A 10 foot ladder is placed against a vertical wall. Suppose the bottom of the ladder slides away from the wall at a constant rate of 4 feet per second. How fast is the top of the ladder sliding down the wall when the bottom is 8 feet from the wall
To solve this problem, we can use the Pythagorean theorem:
a^2 + b^2 = c^2
where:
a = distance between the bottom of the ladder and the wall
b = distance between the top of the ladder and the ground
c = length of the ladder
In this case, a = 8ft, b = unknown, and c = 10ft.
We can differentiate both sides of the equation with respect to time:
(d/dt)(a^2) + (d/dt)(b^2) = (d/dt)(c^2)
Since a = 8ft and it is sliding away from the wall at a constant rate of 4ft/s, we can write (d/dt)(a^2) = 2a * (d/dt)(a) = 2 * 8ft * (-4ft/s) = -64ft^2/s.

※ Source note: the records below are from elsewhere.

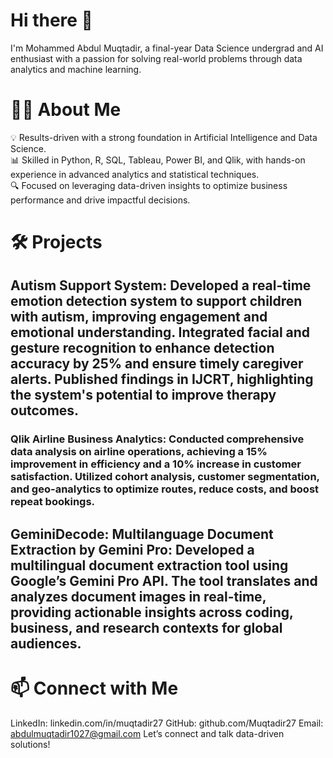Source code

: # Hi there 👋
I'm Mohammed Abdul Muqtadir, a final-year Data Science undergrad and AI enthusiast with a passion for solving real-world problems through data analytics and machine learning.   

# 👨‍💻 About Me
💡 Results-driven with a strong foundation in Artificial Intelligence and Data Science.    
📊 Skilled in Python, R, SQL, Tableau, Power BI, and Qlik, with hands-on experience in advanced analytics and statistical techniques.   
🔍 Focused on leveraging data-driven insights to optimize business performance and drive impactful decisions.   
# 🛠️ Projects
## Autism Support System: Developed a real-time emotion detection system to support children with autism, improving engagement and emotional understanding. Integrated facial and gesture recognition to enhance detection accuracy by 25% and ensure timely caregiver alerts. Published findings in IJCRT, highlighting the system's potential to improve therapy outcomes.       

### Qlik Airline Business Analytics: Conducted comprehensive data analysis on airline operations, achieving a 15% improvement in efficiency and a 10% increase in customer satisfaction. Utilized cohort analysis, customer segmentation, and geo-analytics to optimize routes, reduce costs, and boost repeat bookings.       

## GeminiDecode: Multilanguage Document Extraction by Gemini Pro: Developed a multilingual document extraction tool using Google’s Gemini Pro API. The tool translates and analyzes document images in real-time, providing actionable insights across coding, business, and research contexts for global audiences.    

# 📫 Connect with Me
LinkedIn: linkedin.com/in/muqtadir27
GitHub: github.com/Muqtadir27
Email: abdulmuqtadir1027@gmail.com
Let’s connect and talk data-driven solutions!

Since b and c are fixed lengths and do not change with time, (d/dt)(b^2) = 0 and (d/dt)(c^2) = 0.
Therefore, we have:
-64ft^2/s + 0 = 0
Now, we can solve for (d/dt)(b):
(d/dt)(b) = -64ft^2/s / (2a)
(d/dt)(b) = -64ft^2/s / (2 * 8ft)
(d/dt)(b) = -4ft/s
Therefore, the top of the ladder is sliding down the wall at a constant rate of 4ft/s.